Problem | A complete answer lists every line of the entries below where the string "number" appears.

Source material |
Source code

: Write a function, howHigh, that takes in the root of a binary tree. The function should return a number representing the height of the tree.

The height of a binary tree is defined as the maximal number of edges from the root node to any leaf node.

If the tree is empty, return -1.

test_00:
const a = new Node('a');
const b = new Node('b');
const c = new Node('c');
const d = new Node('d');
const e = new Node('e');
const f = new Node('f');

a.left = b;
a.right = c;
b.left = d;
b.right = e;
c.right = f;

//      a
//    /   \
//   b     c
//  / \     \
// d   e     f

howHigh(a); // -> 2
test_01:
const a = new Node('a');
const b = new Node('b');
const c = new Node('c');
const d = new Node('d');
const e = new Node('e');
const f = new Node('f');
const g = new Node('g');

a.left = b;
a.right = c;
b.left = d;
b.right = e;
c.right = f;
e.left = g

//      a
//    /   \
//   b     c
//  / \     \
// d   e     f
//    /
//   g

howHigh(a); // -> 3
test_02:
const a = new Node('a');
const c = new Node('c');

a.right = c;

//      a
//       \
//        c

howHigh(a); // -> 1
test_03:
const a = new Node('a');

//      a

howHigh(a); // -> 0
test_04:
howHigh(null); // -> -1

The completed task |
: Write a function, howHigh, that takes in the root of a binary tree. The function should return a number representing the height of the tree.
The height of a binary tree is defined as the maximal number of edges from the root node to any leaf node.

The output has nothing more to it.